Thomas Coghlan from the New Zealand Herald has produced an excellent article unpacking the claims and counterclaims, specifically around the $200 billion transport hole.

He says the truth involves a heavy lathering of hypocrisy on both sides and an answer that doesn't offer a neat binary verdict on either of Chris's truthfulness or otherwise. He does say, though, that before Labour cries foul at this horrendous below- the-belt attack on their fiscal honour, quote unquote, we shouldn't forget that Labour made the exact same attack on National’s allegedly unfunded Roads of National Significance Programme back in 2018. 

They were slammed by then Prime Minister Jacinda Ardern as unfunded.  So they've been doing it all day ref.

There's obfuscation and finessing of stats and data and what have you , but there is absolutely no doubt, as anyone who has participated in this show knows, that the previous administration made some dumb, dumb decisions. And allowed dumb, dumb decisions to be made by government bodies. 

We've all known this for a very, very long time. We've been ranting about this and accused of being disloyal and Labour haters and women haters because it was Jacinda Ardern who was the Prime Minister. There was none of that. It was just that you and I could see. That there were some really stupid decisions being made.

Good money going after bad with no end in sight of when the money tap would be turned off. And it's you and me who are providing this money. So pardon me if I'm really scrupulous about where that money goes.

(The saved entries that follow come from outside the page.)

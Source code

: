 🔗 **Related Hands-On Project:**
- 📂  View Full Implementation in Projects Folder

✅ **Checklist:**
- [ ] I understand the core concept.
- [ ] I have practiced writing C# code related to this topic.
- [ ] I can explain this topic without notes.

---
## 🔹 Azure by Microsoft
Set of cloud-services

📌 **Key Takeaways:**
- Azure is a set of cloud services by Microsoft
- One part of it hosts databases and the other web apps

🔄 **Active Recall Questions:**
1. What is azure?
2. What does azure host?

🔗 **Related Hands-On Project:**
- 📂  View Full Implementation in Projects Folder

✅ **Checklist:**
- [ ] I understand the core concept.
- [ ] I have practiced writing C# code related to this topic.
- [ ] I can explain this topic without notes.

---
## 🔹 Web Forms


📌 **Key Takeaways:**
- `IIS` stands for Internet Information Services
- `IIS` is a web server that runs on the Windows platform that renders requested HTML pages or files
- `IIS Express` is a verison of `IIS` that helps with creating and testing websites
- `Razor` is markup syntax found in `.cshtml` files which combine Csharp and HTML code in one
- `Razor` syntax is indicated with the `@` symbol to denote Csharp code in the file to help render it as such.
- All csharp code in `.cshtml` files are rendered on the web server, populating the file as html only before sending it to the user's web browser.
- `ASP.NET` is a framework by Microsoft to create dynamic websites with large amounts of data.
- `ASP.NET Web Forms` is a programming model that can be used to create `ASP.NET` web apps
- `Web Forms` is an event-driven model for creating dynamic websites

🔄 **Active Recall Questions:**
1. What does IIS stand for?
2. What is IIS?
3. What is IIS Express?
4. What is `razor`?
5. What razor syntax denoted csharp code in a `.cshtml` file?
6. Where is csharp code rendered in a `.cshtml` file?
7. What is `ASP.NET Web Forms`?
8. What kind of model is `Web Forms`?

I want to know there's going to be a result and for the life of me I could not see one in so many of the projects approved by the previous administration.  I think I said that to Christopher Luxon when he became Prime Minister. We don't want to hear about what the previous government did. It's gone. It happened. It's appalling. We ranted about it at the time it's over but I think he made the point, we're starting a very long way behind the start line.

There's a lot to fix before we can even begin to get projects underway that we passionately believe in and that we passionately support.

So yeah, I think fair and square pointing the digit at the previous administration and saying look at this mess you've left us, it's a time honoured tradition

New administrations do it every single time they come in, and in this case it's a far bigger mess.  It's going to be a tough few years.

There is no doubt about that. We're all going to have to lift our game and tighten our belts. I mean, basically. You know when Christopher Luxon was talking about the nation, he's talking about my bank account.

He's looking at the macro and I'm looking at the micro and it's the same kind of thing. It's going to be a belt tightening couple of years and some of the nice to haves that I'd like to have I won't have. And it's the same for the nation.

But National will bear the brunt of public dissatisfaction if people forget or choose not to know that they are cleaning up a far bigger mess than the previous government has had to. 

Still, on a note of positivity, those of us with long memories know that we have been through tough times before, that other governments have had to come in and pick up an unholy mess and make the most of it, and with the help of the people of New Zealand get the country back on track and they've come out the other side.

We have done it before and we can do it again.